Lloyd Leo Anderson, the last man to be executed by lethal gas in Missouri, was in a position similar to that of Forrest. After Anderson’s appeals ran out, St. Louis Representative Jay Howard introduced a bill to end capital punishment. Governor Warren Hearnes stayed Anderson’s execution until the legislature decided the issue. When the legislature killed Howard’s bill, Hearnes lifted the stay and Anderson was gassed on January 26, 1965. But not before some angry last words: “Tell them I didn’t get a fair trial. Tell Hearnes to kiss my ___ ass. The same to the rest of you guys,” apparently referring to the large number of witnesses that crowded around the gas chamber, peering through windows to watch him die minutes later.

Missouri executed eighteen men between November, 2013 and September 1, 2015 when I watched Roderick Nunley die quietly for the kidnap, rape, and murder of a fifteen-year old Kansas City school girl a quarter century earlier. He was the eighty-sixth Missouri inmate executed by drugs. The first drug-induced execution was that of George Mercer January 6, 1989—in the gas chamber at the old penitentiary. No new execution facilities were available then.

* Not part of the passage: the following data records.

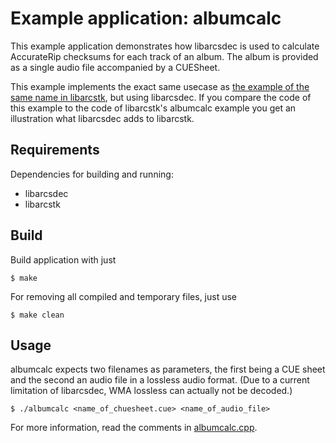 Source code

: # Example application: albumcalc

This example application demonstrates how libarcsdec is used to calculate
AccurateRip checksums for each track of an album. The album is provided as a
single audio file accompanied by a CUESheet.

This example implements the exact same usecase as
[the example of the same name in libarcstk](
https://codeberg.org/tristero/libarcstk/src/branch/master/examples/albumcalc/),
but using libarcsdec. If you compare the code of this example to the code of
libarcstk's albumcalc example you get an illustration what libarcsdec adds to
libarcstk.


## Requirements

Dependencies for building and running:

- libarcsdec
- libarcstk


## Build

Build application with just

	$ make

For removing all compiled and temporary files, just use

	$ make clean


## Usage

albumcalc expects two filenames as parameters, the first being a CUE sheet and
the second an audio file in a lossless audio format. (Due to a current
limitation of libarcsdec, WMA lossless can actually not be decoded.)

	$ ./albumcalc <name_of_chuesheet.cue> <name_of_audio_file>

For more information, read the comments in [albumcalc.cpp](./albumcalc.cpp).

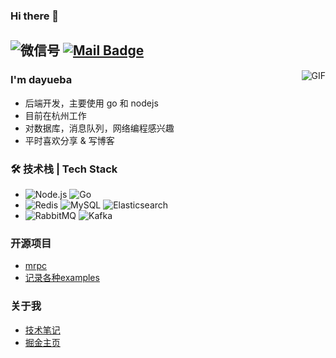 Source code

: ### Hi there 👋

<!--
**dayueba/dayueba** is a ✨ _special_ ✨ repository because its `README.md` (this file) appears on your GitHub profile.

Here are some ideas to get you started:

- 🔭 I’m currently working on ...
- 🌱 I’m currently learning ...
- 👯 I’m looking to collaborate on ...
- 🤔 I’m looking for help with ...
- 💬 Ask me about ...
- 📫 How to reach me: ...
- 😄 Pronouns: ...
- ⚡ Fun fact: ...
-->

![微信号](https://img.shields.io/badge/微信号-p320jun-red.svg "微信号")
[![Mail Badge](https://img.shields.io/badge/-xwz98504@gmail.com-c14438?style=flat&logo=Gmail&logoColor=white&link=mailto:xwz98504@gmail.com)](mailto:xwz98504@gmail.com)
---
<img align="right" alt="GIF" src="https://raw.githubusercontent.com/JoeyBling/JoeyBling/master/pic/pusheencode.gif" />

### I'm dayueba

- 后端开发，主要使用 go 和 nodejs
- 目前在杭州工作
- 对数据库，消息队列，网络编程感兴趣
- 平时喜欢分享 & 写博客

### 🛠 技术栈 | Tech Stack

- ![Node.js](https://img.shields.io/badge/-Node.js-333333?style=flat&logo=node.js)
![Go](https://img.shields.io/badge/-Go-333333?style=flat&logo=Go)
- ![Redis](https://img.shields.io/badge/-Redis-333333?style=flat&logo=Redis)
![MySQL](https://img.shields.io/badge/-MySQL-333333?style=flat&logo=MySQL)
![Elasticsearch](https://img.shields.io/badge/-Elasticsearch-333333?style=flat&logo=Elasticsearch)
- ![RabbitMQ](https://img.shields.io/badge/-RabbitMQ-333333?style=flat&logo=RabbitMQ)
![Kafka](https://img.shields.io/badge/-Kafka-333333?style=flat&logo=kafka)

### 开源项目
- [mrpc](https://github.com/dayueba/mrpc)
- [记录各种examples](https://github.com/dayueba/examples)


### 关于我
- [技术笔记](https://dayueba.gitee.io/blog/#/)
- [掘金主页](https://juejin.cn/user/3562073403979976)
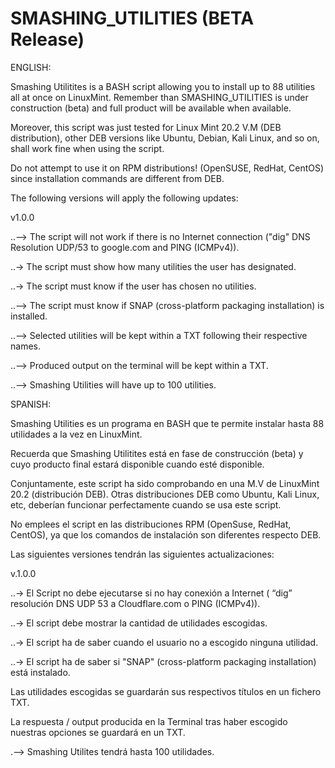 # SMASHING_UTILITIES (BETA Release)

ENGLISH:

Smashing Utilitites is a BASH script allowing you to install up to 88 utilities all at once on LinuxMint.
Remember than SMASHING_UTILITIES is under construction (beta) and full product will be available when available.

Moreover, this script was just tested for Linux Mint 20.2 V.M (DEB distribution), 
other DEB versions like Ubuntu, Debian, Kali Linux, and so on, shall work fine when using the script.

Do not attempt to use it on RPM distributions! (OpenSUSE, RedHat, CentOS) since installation commands are different from DEB.

The following versions will apply the following updates:

v1.0.0

..--> The script will not work if there is no Internet connection ("dig" DNS Resolution UDP/53 to google.com and PING (ICMPv4)).

..-> The script must show how many utilities the user has designated.

..-> The script must know if the user has chosen no utilities.

..--> The script must know if SNAP (cross-platform packaging installation) is installed.

..--> Selected utilities will be kept within a TXT following their respective names.

..--> Produced output on the terminal will be kept within a TXT.

..--> Smashing Utilities will have up to 100 utilities.

SPANISH:

Smashing Utilities es un programa en BASH que te permite instalar hasta 88 utilidades a la vez en LinuxMint. 

Recuerda que Smashing Utilitites está en fase de construcción (beta) y cuyo producto final estará disponible cuando esté disponible.

Conjuntamente, este script ha sido comprobando en una M.V de LinuxMint 20.2 (distribución DEB). Otras distribuciones DEB como Ubuntu, Kali Linux, etc, deberían funcionar perfectamente cuando se usa este script.

No emplees el script en las distribuciones RPM (OpenSuse, RedHat, CentOS), ya que los comandos de instalación son diferentes respecto DEB. 

Las siguientes versiones tendrán las siguientes actualizaciones:

v.1.0.0 

..-> El Script no debe ejecutarse si no hay conexión a Internet ( “dig” resolución DNS UDP 53 a Cloudflare.com o PING (ICMPv4)).

..-> El script debe mostrar la cantidad de utilidades escogidas.

..-> El script ha de saber cuando el usuario no a escogido ninguna utilidad.

..-> El script ha de saber si "SNAP" (cross-platform packaging installation) está instalado.

Las utilidades escogidas se guardarán sus respectivos títulos en un fichero TXT.

La respuesta / output producida en la Terminal tras haber escogido nuestras opciones se guardará en un TXT.

.--> Smashing Utilites tendrá hasta 100 utilidades.

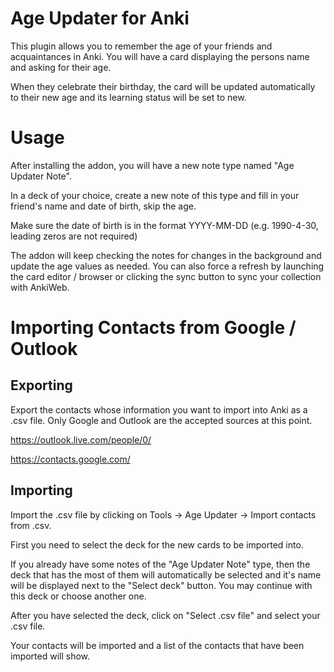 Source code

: # Age Updater for Anki

This plugin allows you to remember the age of your friends and acquaintances in Anki.  You will have a card displaying the persons name and asking for their age.

When they celebrate their birthday, the card will be updated automatically to their new age and its learning status will be set to new.




# Usage

After installing the addon, you will have a new note type named "Age Updater Note".

In a deck of your choice, create a new note of this type and fill in your friend's name and date of birth, skip the age.

Make sure the date of birth is in the format YYYY-MM-DD (e.g. 1990-4-30, leading zeros are not required)

The addon will keep checking the notes for changes in the background and update the age values as needed. You can also force a refresh by launching the card editor / browser or clicking the sync button to sync your collection with AnkiWeb. 



# Importing Contacts from Google / Outlook

## Exporting

Export the contacts whose information you want to import into Anki as a .csv file. Only Google and Outlook are the accepted sources at this point. 

https://outlook.live.com/people/0/

https://contacts.google.com/

## Importing

Import the .csv file by clicking on Tools -> Age Updater -> Import contacts from .csv. 

First you need to select the deck for the new cards to be imported into. 

If you already have some notes of the "Age Updater Note" type, then the deck that has the most of them will automatically be selected and it's name will be displayed next to the "Select deck" button. You may continue with this deck or choose another one.

After you have selected the deck, click on "Select .csv file" and select your .csv file. 

Your contacts will be imported and a list of the contacts that have been imported will show. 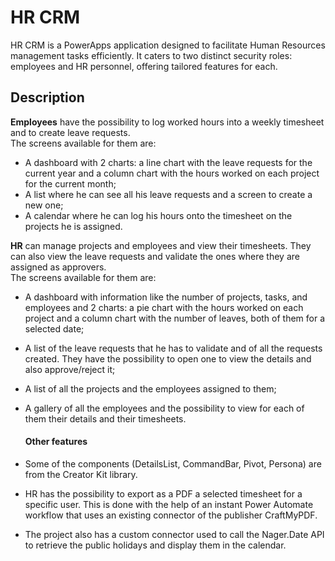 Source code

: # HR CRM

HR CRM is a PowerApps application designed to facilitate Human Resources management tasks efficiently. It caters to two distinct security roles: employees and HR personnel, offering tailored features for each.

## Description

**Employees** have the possibility to log worked hours into a weekly timesheet and to create leave requests.<br>
The screens available for them are:
- A dashboard with 2 charts: a line chart with the leave requests for the current year and a column chart with the hours worked on each project for the current month;
- A list where he can see all his leave requests and a screen to create a new one;
- A calendar where he can log his hours onto the timesheet on the projects he is assigned.

**HR** can manage projects and employees and view their timesheets. They can also view the leave requests and validate the ones where they are assigned as approvers.<br>
The screens available for them are:
- A dashboard with information like the number of projects, tasks, and employees and 2 charts: a pie chart with the hours worked on each project and a column chart with the number of leaves, both of them for a selected date;
- A list of the leave requests that he has to validate and of all the requests created. They have the possibility to open one to view the details and also approve/reject it;
- A list of all the projects and the employees assigned to them;
- A gallery of all the employees and the possibility to view for each of them their details and their timesheets.

  #### Other features
- Some of the components (DetailsList, CommandBar, Pivot, Persona) are from the Creator Kit library.
- HR has the possibility to export as a PDF a selected timesheet for a specific user. This is done with the help of an instant Power Automate workflow that uses an existing connector of the publisher CraftMyPDF.
- The project also has a custom connector used to call the Nager.Date API to retrieve the public holidays and display them in the calendar.

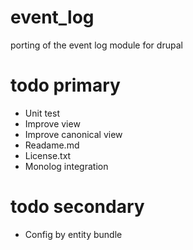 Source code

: # event_log
porting of the event log module for drupal

# todo primary
- Unit test
- Improve view
- Improve canonical view
- Readame.md
- License.txt
- Monolog integration

# todo secondary
- Config by entity bundle
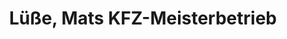 ---
title: "Lüße, Mats KFZ-Meisterbetrieb"
url: /lage/luesse-mats-kfz-meisterbetrieb/
shop: Autowerkstatt
--- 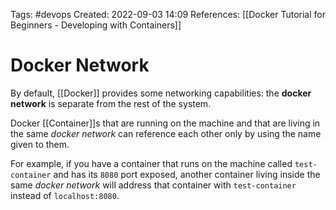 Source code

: Tags: #devops 
Created: 2022-09-03 14:09
References: [[Docker Tutorial for Beginners - Developing with Containers]]

# Docker Network
By default, [[Docker]] provides some networking capabilities: the **docker network** is separate from the rest of the system.

Docker [[Container]]s that are running on the machine and that are living in the same *docker network* can reference each other only by using the name given to them.

For example, if you have a container that runs on the machine called `test-container` and has its `8080` port exposed, another container living inside the same *docker network* will address that container with `test-container` instead of `localhost:8080`.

There are twenty-seven men left under a death sentence in Missouri. No one has been sentenced to death in the last two years, mostly because of plea bargains—as we understand the situation.

Wieland’s bill says anyone sentenced to death by the time his bill would become law on August 28 would be re-sentenced to life without parole. At least twenty men who had been sentenced to death already have been re-sentenced to life without parole after further re-evaluation of their cases. Two men, Robert Driscoll and Joseph Amrine, have been released after their death sentences were overturned. One has been declared mentally incompetent to be executed although he’s still under a death penalty.

Your correspondent has watched more than twenty men die on a gurney from lethal injection. After several of those executions, relatives of the victims have spoken with reporters in a prison press room. No one has ever indicated any regret about the inmate’s ultimate fate. And in the last few times, they have expressed resentment at a system that has taken so long to put a killer away. More than once they have complained about the cruel and unusual punishment that the system has inflicted on the survivors of the victims. We wonder how the families of the victims of the twenty-seven men under a death sentence feel about Wieland’s bill.

Missouri has repealed the death penalty before. It did it in 1917 only to have the legislature reinstate it in 1919 when sponsors spoke of a marked increase in murders since the repeal. It was repealed again after Anderson’s 1965 gassing and a U. S. Supreme Court ruling in 1972 that gassing was cruel and unusual punishment. That let every inmate in America under a death sentence be re-sentenced to life. The U. S. Supreme Court ruled in 1976 that a new system of executions was not cruel and unusual punishment, leading Missouri to reinstitute the penalty in 1977. The legislature changed the law allowing executions by gas or lethal injection in 1988 with lethal injection the preferred means.

So now, it appears, conservatives seem to be deciding that liberals might have had a good idea after all. Is this just the start of a new cycle of thinking or has society forever changed on this issue? Is there nobody whose crime is so abhorrent that the forfeiture of life is the only just punishment? Is life in prison with no hope of ever getting out the worst possible penalty?

Consider part of the last statement of David Zink before his execution July 14, 2015:

“For those who remain on death row, understand that everyone is going to die. Statistically speaking, we have a much easier death than most, so I encourage you to embrace it and celebrate our true liberation before society figures it out and condemns us to life without parole and we too will die a lingering death.”